Testing tools for accessibility

Our developers utilize various testing tools when performing manual accessibility reviews, one of which is our free Chrome extension, ARC Toolkit. ARC Toolkit is a professional-level single-page testing tool that quickly identifies accessibility errors for faster remediation. Its intuitive interface makes it easy to master, and it’s a real time saver for developers.

By integrating a tool like ARC Toolkit into every page test, you will learn an incredible amount about accessibility and how to solve issues before they occur. The repetitive practice of finding and fixing a wide range of issues will help you expand your knowledge on accessibility best practices.

JAWS Inspect is our JAWS compatibility testing tool. JAWS is the most popular screen reader in the world. It’s an assistive technology that enables blind or visually impaired people to engage with the internet. When testing for JAWS compatibility, it’s best to use both the actual JAWS software and JAWS Inspect for a more comprehensive assessment. Still, JAWS Inspect is much easier to master for accessibility beginners!

ChromeDev Tools and Safari Web Developer Tools are excellent built-in browser tools whose utility is not limited to accessibility testing. If you’re a developer, you probably already use or have heard of them, but now is your chance to expand your knowledge on using them for accessibility!

Automated testing tools for accessibility

While not a replacement for an actual manual review performed by a developer, an automated accessibility testing tool can be very helpful in establishing a sense of the overall accessibility of your site. When used consistently over time, it also documents progress and helps you identify trends, helping you to fix problems at the root instead of playing catch-up all the time. TPGi’s automated accessibility monitoring solution, ARC Monitoring, is an affordable way to keep abreast of your site’s state of accessibility without breaking the bank.

You can even get a free website accessibility scan to see how your site fares. You’ll get prioritized recommendations and real insights you can act immediately to improve your website’s accessibility.

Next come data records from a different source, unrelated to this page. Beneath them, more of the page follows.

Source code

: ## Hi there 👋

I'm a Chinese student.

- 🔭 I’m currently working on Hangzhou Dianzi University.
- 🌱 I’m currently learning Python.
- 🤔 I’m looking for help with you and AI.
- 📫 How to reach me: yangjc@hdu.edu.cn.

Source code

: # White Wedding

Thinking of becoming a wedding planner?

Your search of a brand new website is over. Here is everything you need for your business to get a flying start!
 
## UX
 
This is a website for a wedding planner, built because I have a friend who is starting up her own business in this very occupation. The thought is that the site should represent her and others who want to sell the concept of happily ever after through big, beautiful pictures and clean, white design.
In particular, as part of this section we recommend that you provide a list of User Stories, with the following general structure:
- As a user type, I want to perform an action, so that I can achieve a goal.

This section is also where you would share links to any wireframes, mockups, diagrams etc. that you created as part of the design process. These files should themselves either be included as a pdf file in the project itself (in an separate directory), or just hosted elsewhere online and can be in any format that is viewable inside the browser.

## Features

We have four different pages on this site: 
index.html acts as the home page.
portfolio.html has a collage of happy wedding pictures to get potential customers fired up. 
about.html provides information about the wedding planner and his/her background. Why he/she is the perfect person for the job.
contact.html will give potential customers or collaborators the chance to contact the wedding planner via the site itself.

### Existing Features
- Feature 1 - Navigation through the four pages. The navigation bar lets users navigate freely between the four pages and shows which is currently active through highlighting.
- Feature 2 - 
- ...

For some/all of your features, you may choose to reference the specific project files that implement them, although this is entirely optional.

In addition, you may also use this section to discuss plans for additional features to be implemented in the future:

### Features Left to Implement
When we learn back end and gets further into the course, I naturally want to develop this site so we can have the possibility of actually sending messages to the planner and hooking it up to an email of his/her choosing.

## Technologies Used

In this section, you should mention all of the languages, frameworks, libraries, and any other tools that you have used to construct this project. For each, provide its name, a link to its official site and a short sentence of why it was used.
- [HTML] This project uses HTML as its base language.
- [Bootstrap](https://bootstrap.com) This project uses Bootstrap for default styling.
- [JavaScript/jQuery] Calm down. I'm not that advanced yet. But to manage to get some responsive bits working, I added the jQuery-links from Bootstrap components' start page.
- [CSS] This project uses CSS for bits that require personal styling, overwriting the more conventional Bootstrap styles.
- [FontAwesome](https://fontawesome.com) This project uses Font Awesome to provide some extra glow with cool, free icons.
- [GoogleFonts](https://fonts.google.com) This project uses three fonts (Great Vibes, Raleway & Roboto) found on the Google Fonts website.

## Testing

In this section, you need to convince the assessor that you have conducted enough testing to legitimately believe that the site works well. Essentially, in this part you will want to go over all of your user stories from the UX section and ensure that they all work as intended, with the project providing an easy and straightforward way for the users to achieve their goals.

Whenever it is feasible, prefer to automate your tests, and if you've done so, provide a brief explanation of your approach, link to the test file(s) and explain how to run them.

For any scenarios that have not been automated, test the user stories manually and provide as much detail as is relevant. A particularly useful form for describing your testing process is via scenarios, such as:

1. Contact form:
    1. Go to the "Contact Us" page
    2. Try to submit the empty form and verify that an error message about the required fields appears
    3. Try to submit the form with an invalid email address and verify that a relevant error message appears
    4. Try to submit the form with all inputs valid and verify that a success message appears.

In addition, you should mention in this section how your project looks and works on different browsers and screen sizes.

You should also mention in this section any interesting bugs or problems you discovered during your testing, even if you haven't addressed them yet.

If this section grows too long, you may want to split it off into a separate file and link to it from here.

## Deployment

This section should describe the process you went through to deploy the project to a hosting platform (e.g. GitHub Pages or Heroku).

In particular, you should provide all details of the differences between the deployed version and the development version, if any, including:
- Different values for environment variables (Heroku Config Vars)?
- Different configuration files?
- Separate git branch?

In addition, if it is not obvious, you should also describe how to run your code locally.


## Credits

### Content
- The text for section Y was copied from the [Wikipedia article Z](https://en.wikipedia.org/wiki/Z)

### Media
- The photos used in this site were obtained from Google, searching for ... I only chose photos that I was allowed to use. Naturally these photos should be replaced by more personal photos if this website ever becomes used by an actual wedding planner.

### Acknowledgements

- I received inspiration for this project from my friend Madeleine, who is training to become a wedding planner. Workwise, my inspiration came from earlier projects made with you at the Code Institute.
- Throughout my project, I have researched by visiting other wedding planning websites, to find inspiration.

This year for the ADA’s 30th anniversary, take stock of where you stand on accessibility and then vow to go one step further. If you’re feeling overwhelmed by the thought of making all your digital content accessible, remember: it doesn’t matter where you start, as long as you’re always improving your accessibility. There is no such thing as an entirely accessible site (just as no website could ever be considered “bug-free), but there are sites that do a great job accommodating all different types of users. And these organizations all started from the same place you are right now!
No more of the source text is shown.